The program has a similarly patchy relationship to the Gulf. Isabel Lewis made a raucous performance, Untitled (inwardness, juice, nature) (2019), of circling revved-up cars, after which she headbanged to escalating white noise by the musician duo Hacklander / Hatam. The work presented UAE culture as youthful, larkish, and punk. Other performances felt fly-in, fly-out (pun intended). The collective New Orleans Airlift created The Trans-National (2019), a choreography performed by immigrant workers in the extraordinary setting of an abandoned airplane decorated with photographs and videos contributed by members of the Emirati community. The plane did most of the heavy lifting: from a local context, the multi-nationality of the UAE is among the most obvious things about the country, and doesn’t need to be performed back to it.

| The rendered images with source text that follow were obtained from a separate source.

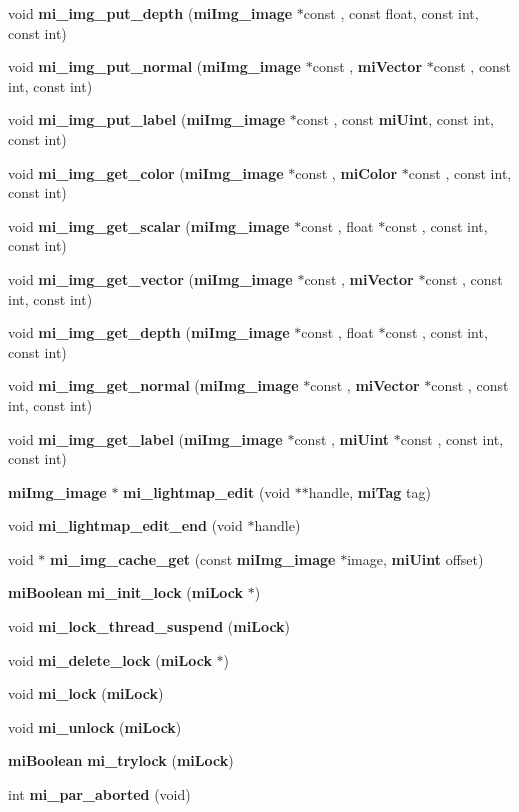 \begin{CompactItemize}
\item 
void {\bf mi\_\-img\_\-put\_\-depth} ({\bf mi\-Img\_\-image} $\ast$const , const float, const int, const int)
\item 
void {\bf mi\_\-img\_\-put\_\-normal} ({\bf mi\-Img\_\-image} $\ast$const , {\bf mi\-Vector} $\ast$const , const int, const int)
\item 
void {\bf mi\_\-img\_\-put\_\-label} ({\bf mi\-Img\_\-image} $\ast$const , const {\bf mi\-Uint}, const int, const int)
\item 
void {\bf mi\_\-img\_\-get\_\-color} ({\bf mi\-Img\_\-image} $\ast$const , {\bf mi\-Color} $\ast$const , const int, const int)
\item 
void {\bf mi\_\-img\_\-get\_\-scalar} ({\bf mi\-Img\_\-image} $\ast$const , float $\ast$const , const int, const int)
\item 
void {\bf mi\_\-img\_\-get\_\-vector} ({\bf mi\-Img\_\-image} $\ast$const , {\bf mi\-Vector} $\ast$const , const int, const int)
\item 
void {\bf mi\_\-img\_\-get\_\-depth} ({\bf mi\-Img\_\-image} $\ast$const , float $\ast$const , const int, const int)
\item 
void {\bf mi\_\-img\_\-get\_\-normal} ({\bf mi\-Img\_\-image} $\ast$const , {\bf mi\-Vector} $\ast$const , const int, const int)
\item 
void {\bf mi\_\-img\_\-get\_\-label} ({\bf mi\-Img\_\-image} $\ast$const , {\bf mi\-Uint} $\ast$const , const int, const int)
\item 
{\bf mi\-Img\_\-image} $\ast$ {\bf mi\_\-lightmap\_\-edit} (void $\ast$$\ast$handle, {\bf mi\-Tag} tag)
\item 
void {\bf mi\_\-lightmap\_\-edit\_\-end} (void $\ast$handle)
\item 
void $\ast$ {\bf mi\_\-img\_\-cache\_\-get} (const {\bf mi\-Img\_\-image} $\ast$image, {\bf mi\-Uint} offset)
\item 
{\bf mi\-Boolean} {\bf mi\_\-init\_\-lock} ({\bf mi\-Lock} $\ast$)
\item 
void {\bf mi\_\-lock\_\-thread\_\-suspend} ({\bf mi\-Lock})
\item 
void {\bf mi\_\-delete\_\-lock} ({\bf mi\-Lock} $\ast$)
\item 
void {\bf mi\_\-lock} ({\bf mi\-Lock})
\item 
void {\bf mi\_\-unlock} ({\bf mi\-Lock})
\item 
{\bf mi\-Boolean} {\bf mi\_\-trylock} ({\bf mi\-Lock})
\item 
int {\bf mi\_\-par\_\-aborted} (void)
$$
\end{CompactItemize}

Other biennial-size works stared down the spectacular and stopped it in its tracks. The standout work—and the winner of the Sharjah Biennial 14 Prize—was Otobong Nkanga and Emeka Ogboh’s Aging Ruins Dreaming Only to Recall the Hard Chisel from the Past (2019). It tells the story of a palm tree addicted to drinking salt water, that consequently shrivels and dies. The sound unfolds spatially throughout the outdoor courtyard, and culminates in a choral rendition, all parts sung by Nkanga herself, as the tree calls to children to sing for rain. Addiction is no joke here: I returned time and again as if for a hit of beauty. If the introduction of three separate curators heralds yet another minor alteration to the biennial format, a large-scale commission like this one is a reminder of why the exhibition form persists.